There are lots of news details at the links. But what's interesting about this particular "John Doe" is this -
The first time Doe was required to bury intelligence was in 2000, before Bush was inaugurated and probably before he was (s)elected. Which reminds me that the Niger embassy in Rome was burgled (and therefore the plot to forge the Niger documents was presumably in place) in early January 2001, before Bush was inaugurated. In other words, they've been setting up their Neocon moves since before Bush was put into office.
This may be tin-foil-hat territory but Hampsher notes the two of the officers in the CIA's Counter Proliferation Division, Plame and this man, both "most closely involved with ascertaining just who in the Middle East has what kind of WMD had their careers ruined, and in the process, their ability to provide accurate information that might prevent war."

Oh well, maybe the suit is bogus, and, even if it isn't, this is just a coincidence. But part of figuring out what's going on in the world, and then dealing with it in a sensible way, is seeing patterns. That's now called "connecting the dots" and is supposed to be good thing if you can do it. This is mighty odd.

And what was said about how we had to go to war immediately, all those words, are in the air. The chickens came home. They're roosting.

Chicken Number Two: The Law Is What I Say It Is

The week began with this, a Boston Globe analysis covering how President Bush has "quietly claimed the authority to disobey more than 750 laws enacted since he took office."

That is discussed in these pages as one of the Tuesday Tidbits, and on Tuesday it seemed that this was not something really new, but something the press had finally decided to notice as the president's poll numbers were astonishingly low and it was a target of opportunity, and thus it was time for these seven hundred and fifty particular chickens to come home and roost, and no one would do anything about it. Senator Feingold has introduced a "letter of censure" he thought the Senate ought to send down the street to the president, but that had been thoroughly buried by the senate Republicans, with the cooperation of all but three leading Democrats. They other Democrats got scared - focus groups or consultants warned them off.

But the press has some power, or they follow the ever-changing zeitgeist for profit and fame, and two days later the same Boston Globe reporter reported this -
The chairman of the Senate Judiciary Committee, accusing the White House of ''very blatant encroachment" on congressional authority, said yesterday he will hold an oversight hearing into President Bush's assertion that he has the power to bypass more than 750 laws enacted over the past five years.

''There is some need for some oversight by Congress to assert its authority here," Arlen Specter, Republican of Pennsylvania, said in an interview. ''What's the point of having a statute if ... the president can cherry-pick what he likes and what he doesn't like?"

Specter said he plans to hold the hearing in June. He said he intends to call administration officials to explain and defend the president's claims of authority, as well to invite constitutional scholars to testify on whether Bush has overstepped the boundaries of his power.
What changed? He suddenly noticed the chickens had come home and were roosting - so why not? He can follow the ever-changing zeitgeist for profit and fame too.

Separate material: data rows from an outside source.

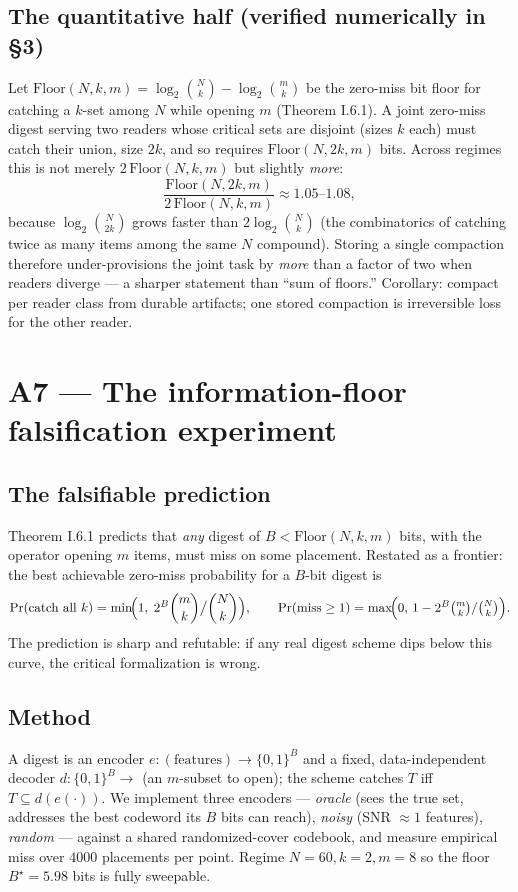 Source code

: \documentclass[11pt,a4paper]{article}
\begin{document}
\subsection{The quantitative half (verified numerically in \S3)}
\begin{claim}
Let $\mathrm{Floor}(N,k,m)=\log_2\binom{N}{k}-\log_2\binom{m}{k}$ be the zero-miss bit floor for catching a $k$-set among $N$ while opening $m$ (Theorem I.6.1). A joint zero-miss digest serving two readers whose critical sets are disjoint (sizes $k$ each) must catch their union, size $2k$, and so requires $\mathrm{Floor}(N,2k,m)$ bits. Across regimes this is not merely $2\,\mathrm{Floor}(N,k,m)$ but slightly \emph{more}:
\[
\frac{\mathrm{Floor}(N,2k,m)}{2\,\mathrm{Floor}(N,k,m)} \approx 1.05\text{--}1.08,
\]
because $\log_2\binom{N}{2k}$ grows faster than $2\log_2\binom{N}{k}$ (the combinatorics of catching twice as many items among the same $N$ compound). Storing a single compaction therefore under-provisions the joint task by \emph{more} than a factor of two when readers diverge --- a sharper statement than ``sum of floors.'' Corollary: compact per reader class from durable artifacts; one stored compaction is irreversible loss for the other reader.
\end{claim}

\section{A7 --- The information-floor falsification experiment}
\subsection{The falsifiable prediction}
Theorem I.6.1 predicts that \emph{any} digest of $B<\mathrm{Floor}(N,k,m)$ bits, with the operator opening $m$ items, must miss on some placement. Restated as a frontier: the best achievable zero-miss probability for a $B$-bit digest is
\[
\Pr(\text{catch all }k) = \min\!\Bigl(1,\; 2^{B}\binom{m}{k}\big/\binom{N}{k}\Bigr),
\qquad
\Pr(\text{miss}\ge1)=\max\!\Bigl(0,\,1-2^{B}\tbinom{m}{k}/\tbinom{N}{k}\Bigr).
\]
The prediction is sharp and refutable: if any real digest scheme dips below this curve, the critical formalization is wrong.

\subsection{Method}
A digest is an encoder $e:(\text{features})\to\{0,1\}^B$ and a fixed, data-independent decoder $d:\{0,1\}^B\to$ (an $m$-subset to open); the scheme catches $T$ iff $T\subseteq d(e(\cdot))$. We implement three encoders --- \emph{oracle} (sees the true set, addresses the best codeword its $B$ bits can reach), \emph{noisy} (SNR $\approx 1$ features), \emph{random} --- against a shared randomized-cover codebook, and measure empirical miss over $4000$ placements per point. Regime $N=60,k=2,m=8$ so the floor $B^\star=5.98$ bits is fully sweepable.
\end{document}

And note this from the Globe -
Dana Perino, a White House spokeswoman, said via e-mail that if Specter calls a hearing, ''by all means we will ensure he has the information he needs." She pointed out that other presidents dating to the 19th century have ''on occasion" issued statements that raise constitutional concerns about provisions in new laws.

But while previous presidents did occasionally challenge provisions in laws while signing them, legal scholars say, the frequency and breadth of Bush's use of that power are unprecedented.

Bush is also the first president in modern history who has never vetoed a bill, an act that gives public notice that he is rejecting a law and can be overridden by Congress. Instead, Bush has used signing statements to declare that he can bypass numerous provisions in new laws.
Now that's odd. The Globe reporter dutifully transcribed for us the administrations official take on the real issue and gave it to us, then told us it, looking at the facts, that it was pretty much bullshit. The last time reporters did such a thing - matching statements against the actual facts - was well before September 11, 2001, the day that "changed everything," and most obviously changed what was supposed to be the roll of the press, from reporting to patriotic cheerleading. Things have changed again?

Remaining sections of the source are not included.